Friday night’s FA Cup 3rd Round tie between Burnley and Liverpool was postponed due to heavy rain. For the hosts, this was a serious payday down the drain. The Independent’s Tim Rich explains.
The one thing Steve Cotterill dislikes about managing Burnley is training in ceaseless rain and last night he and his club were counting the cost of the Lancashire weather.
For the second time in a week a game at Turf Moor was abandoned because of heavy rain. But while the Championship match with Leicester, called off after a quarter of an hour, merely inconvenienced Burnley, the postponement of last night’s FA Cup tie with Liverpool could cost more than £200,000. It is money the club desperately requires.
Some £150,000 of that is the fee Sky would have paid for transmission while the rest is lost corporate business. The only chance they have of recouping that money is to hope that when the match is replayed, probably on Tuesday 18 January, there is no FA Cup replay that is more attractive than Burnley v Liverpool. Since Arsenal, Chelsea and Manchester United all have very straightforward home games over the weekend and there are no all-Premiership ties, Burnley may well be lucky.

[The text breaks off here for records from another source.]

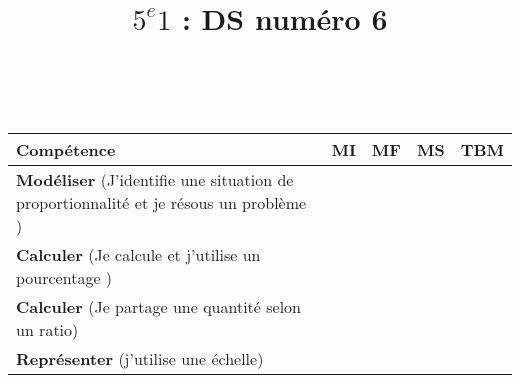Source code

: \documentclass[a4paper,11pt]{exam}
\author{\ }
\date{}
\title{$5^e 1$ : DS num\'ero 6}
\begin{document}
%	

	\maketitle
%	

\begin{small}
	\begin{center}
		\begin{tabular}{|@{\ }l@{\ }|@{\ }c@{\ }|@{\ }c@{\ }|@{\ }c@{\ }|@{\ }c@{\ }|}
			\hline
			\textbf{Compétence} & \textbf{MI} & \textbf{MF} & \textbf{MS} & \textbf{TBM} \\
			\hline
			\textbf{Modéliser} (J'identifie une situation de proportionnalité et je résous un problème ) &  \ \ & \ \ & \ \ & \ \  \\
			\hline
			\textbf{Calculer} (Je calcule et j'utilise un pourcentage ) &  \ \ & \ \ & \ \ & \ \  \\
			\hline
			\textbf{Calculer} (Je partage une quantité selon un ratio)&  \ \ & \ \ & \ \ & \ \  \\
			\hline	
			\textbf{Représenter} (j’utilise une échelle) & \ \ & \ \ &  \ \  & \ \ \\
			\hline
%			 
		\end{tabular}
	\end{center}
\end{small}	

	





\newpage








\label{LastPage}

%
\end{document}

Their chief executive, Dave Edmundson, was bitterly critical of the decision of the referee, Mark Clattenburg, to call off the match half an hour before the scheduled kick-off. “We are extremely disappointed,” he said. “Matches have gone ahead when the pitch has not been 100 per cent fit and in my opinion the pitch was 95 per cent playable.
“If we had more time, we may well have got it 100 per cent fit but we were up against it because we had to make a decision whether to open the turnstiles. The pitch may well have been difficult in some places but that is part and parcel of playing football. If the replay is not on television, it will cost us £150,000, which we literally cannot afford. We will be pleading with Sky to televise it.”
Clattenburg agreed that the pitch was 90 per cent playable but the problems at Turf Moor centred around a strip in front of the Bob Lord Stand that was pure mud rather than turf and which would have interfered with any wing play. It was so muddy that Cotterill joked that he dared not risk a pair of new shoes bought for the occasion.
QPR, with one point out of a possible 21 in their last 7 league matches (and having slipped to 13th in the Championship table), take on Nottingham Forest at Loftus Road. Striker Paul Furlong, sent off for violent conduct in the Boxing Day clash with Brighton, has had his red card rescinded following a review by an FA disciplinary panel. Furlong, having been booked 5 times this season, will miss tomorrow’s match but will be eligible for next Friday night’s game against Stoke City —- incredibly, available for viewing in the U.S. for those frequenting bars that have Setantna Pub Channel access.
(Sir Les, not returning to the Hoops)
With the R’s first team badly depleted by injuries, reinforcements will not be coming in the form of Matt Hill and Les Ferdinand. The former, transfer listed by Bristol City, has not come to terms with QPR on a new deal. The latter, recently released by Bolton, signed with Reading on Thursday.